---------- Source data ----------

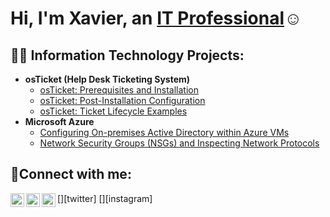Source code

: <h1>Hi, I'm Xavier, an <a href="https://www.linkedin.com/in/xavier-bailey-85a34778">IT Professional</a>☺</h1>

<h2>👨‍💻 Information Technology Projects:</h2>

- <b>osTicket (Help Desk Ticketing System)</b>
  - [osTicket: Prerequisites and Installation](https://github.com/xavierbailey2023/osticket-prereqs)
  - [osTicket: Post-Installation Configuration](https://github.com/xavierbailey2023/post-install-config)
  - [osTicket: Ticket Lifecycle Examples](https://github.com/xavierbailey2023/ticket-lifecycle)
- <b>Microsoft Azure</b>
  - [Configuring On-premises Active Directory within Azure VMs](https://github.com/xavierbailey2023/configure-ad)
  - [Network Security Groups (NSGs) and Inspecting Network Protocols](https://github.com/xavierbailey2023/azure-network-protocols)

<h2>🤳Connect with me:</h2>

[<img align="left" alt="Josh | Twitter" width="22px" src="https://cdn.jsdelivr.net/npm/simple-icons@v3/icons/twitter.svg" />][twitter]
[<img align="left" alt="Josh | LinkedIn" width="22px" src="https://cdn.jsdelivr.net/npm/simple-icons@v3/icons/linkedin.svg" />][linkedin]
[<img align="left" alt="Josh | Instagram" width="22px" src="https://cdn.jsdelivr.net/npm/simple-icons@v3/icons/instagram.svg" />][instagram]


[linkedin]: https://www.linkedin.com/in/xavier-bailey-85a34778
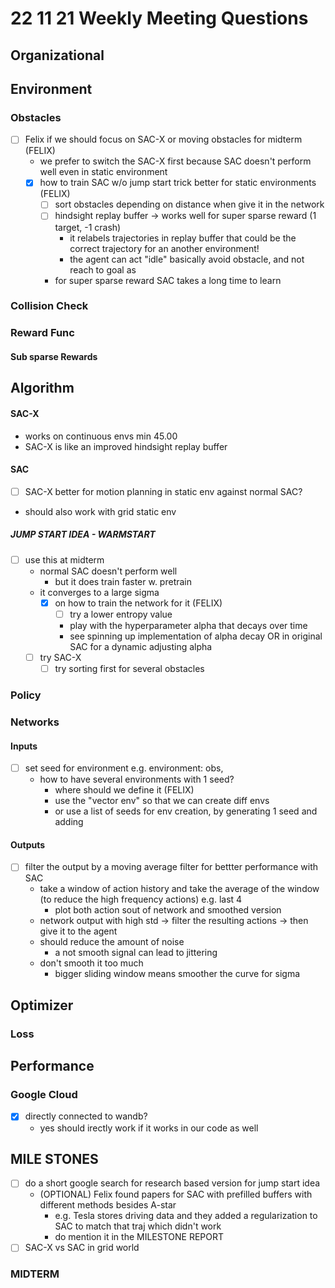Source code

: # 22 11 21 Weekly Meeting Questions

## Organizational

## Environment
### Obstacles
- [ ] Felix if we should focus on SAC-X or moving obstacles for midterm (FELIX)
  - we prefer to switch the SAC-X first because SAC doesn't perform well even in static environment
  - [X] how to train SAC w/o jump start trick better for static environments (FELIX)
    - [ ] sort obstacles depending on distance when give it in the network 
    - [ ] hindsight replay buffer -> works well for super sparse reward (1 target, -1 crash)
      - it relabels trajectories in replay buffer that could be the correct trajectory for an another environment!
      - the agent can act "idle" basically avoid obstacle, and not reach to goal as 
    - for super sparse reward SAC takes a long time to learn 
### Collision Check
### Reward Func
#### Sub sparse Rewards
  
## Algorithm
#### SAC-X
- works on continuous envs min 45.00
- SAC-X is like an improved hindsight replay buffer
#### SAC
- [ ] SAC-X better for motion planning in static env against normal SAC?
- should also work with grid static env
##### JUMP START IDEA - WARMSTART
- [ ] use this at midterm
  - normal SAC doesn't perform well
    - but it does train faster w. pretrain 
  - it converges to a large sigma
    - [X] on how to train the network for it (FELIX)
      - [ ] try a lower entropy value 
      - play with the hyperparameter alpha that decays over time
      - see spinning up implementation of alpha decay OR in original SAC for a dynamic adjusting alpha
  - [ ] try SAC-X
    - [ ] try sorting first for several obstacles
    
### Policy
### Networks
#### Inputs
- [ ] set seed for environment e.g. environment: obs,    
  - how to have several environments with 1 seed?
    - where should we define it (FELIX)
    - use the "vector env" so that we can create diff envs
    - or use a list of seeds for env creation, by generating 1 seed and adding 
#### Outputs
- [ ] filter the output by a moving average filter for bettter performance with SAC
  - take a window of action history and take the average of the window (to reduce the high frequency actions) e.g. last 4
    - plot both action sout of network and smoothed version
  - network output with high std -> filter the resulting actions -> then give it to the agent   
  - should reduce the amount of noise
    - a not smooth signal can lead to jittering
  - don't smooth it too much
    - bigger sliding window means smoother the curve for sigma 
## Optimizer

### Loss
## Performance
### Google Cloud
- [X] directly connected to wandb?
  - yes should irectly work if it works in our code as well
## MILE STONES
- [ ] do a short google search for research based version for jump start idea
  - (OPTIONAL) Felix found papers for SAC with prefilled buffers with different methods besides A-star 
    - e.g. Tesla stores driving data and they added a regularization to SAC to match that traj which didn't work
    - do mention it in the MILESTONE REPORT
- [ ] SAC-X vs SAC in grid world 
### MIDTERM




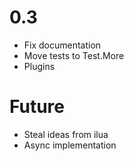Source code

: 0.3
===

  * Fix documentation
  * Move tests to Test.More
  * Plugins

Future
======

  * Steal ideas from ilua
  * Async implementation
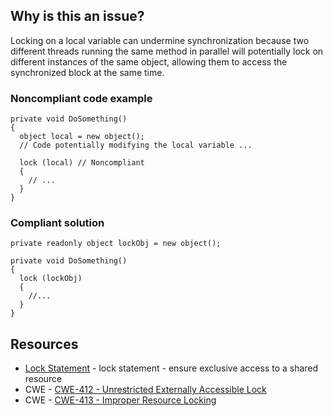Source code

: ## Why is this an issue?

Locking on a local variable can undermine synchronization because two different threads running the same method in parallel will potentially lock
on different instances of the same object, allowing them to access the synchronized block at the same time.

### Noncompliant code example

    private void DoSomething()
    {
      object local = new object();
      // Code potentially modifying the local variable ...
    
      lock (local) // Noncompliant
      {
        // ...
      }
    }

### Compliant solution

    private readonly object lockObj = new object();
    
    private void DoSomething()
    {
      lock (lockObj)
      {
        //...
      }
    }

## Resources

-  [Lock Statement](https://learn.microsoft.com/en-us/dotnet/csharp/language-reference/statements/lock) - lock statement - ensure
  exclusive access to a shared resource
-  CWE - [CWE-412 - Unrestricted Externally Accessible Lock](https://cwe.mitre.org/data/definitions/412)
-  CWE - [CWE-413 - Improper Resource Locking](https://cwe.mitre.org/data/definitions/413)
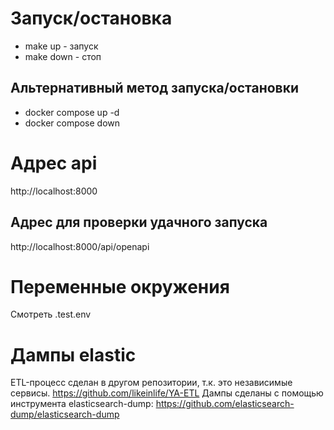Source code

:# Запуск/остановка
- make up - запуск
- make down - стоп

## Альтернативный метод запуска/остановки
- docker compose up -d
- docker compose down

# Адрес api
http://localhost:8000

## Адрес для проверки удачного запуска
http://localhost:8000/api/openapi

# Переменные окружения
Смотреть .test.env

# Дампы elastic
ETL-процесс сделан в другом репозитории, т.к. это независимые сервисы.
https://github.com/likeinlife/YA-ETL
Дампы сделаны с помощью инструмента elasticsearch-dump:
https://github.com/elasticsearch-dump/elasticsearch-dump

----------

Task goal:
Write out only the lines that run from the line containing "- SAC-X is like" through the line containing "- plot both", both included, exactly as they appear above.

Solution to this problem:
- SAC-X is like an improved hindsight replay buffer
#### SAC
- [ ] SAC-X better for motion planning in static env against normal SAC?
- should also work with grid static env
##### JUMP START IDEA - WARMSTART
- [ ] use this at midterm
  - normal SAC doesn't perform well
    - but it does train faster w. pretrain 
  - it converges to a large sigma
    - [X] on how to train the network for it (FELIX)
      - [ ] try a lower entropy value 
      - play with the hyperparameter alpha that decays over time
      - see spinning up implementation of alpha decay OR in original SAC for a dynamic adjusting alpha
  - [ ] try SAC-X
    - [ ] try sorting first for several obstacles
    
### Policy
### Networks
#### Inputs
- [ ] set seed for environment e.g. environment: obs,    
  - how to have several environments with 1 seed?
    - where should we define it (FELIX)
    - use the "vector env" so that we can create diff envs
    - or use a list of seeds for env creation, by generating 1 seed and adding 
#### Outputs
- [ ] filter the output by a moving average filter for bettter performance with SAC
  - take a window of action history and take the average of the window (to reduce the high frequency actions) e.g. last 4
    - plot both action sout of network and smoothed version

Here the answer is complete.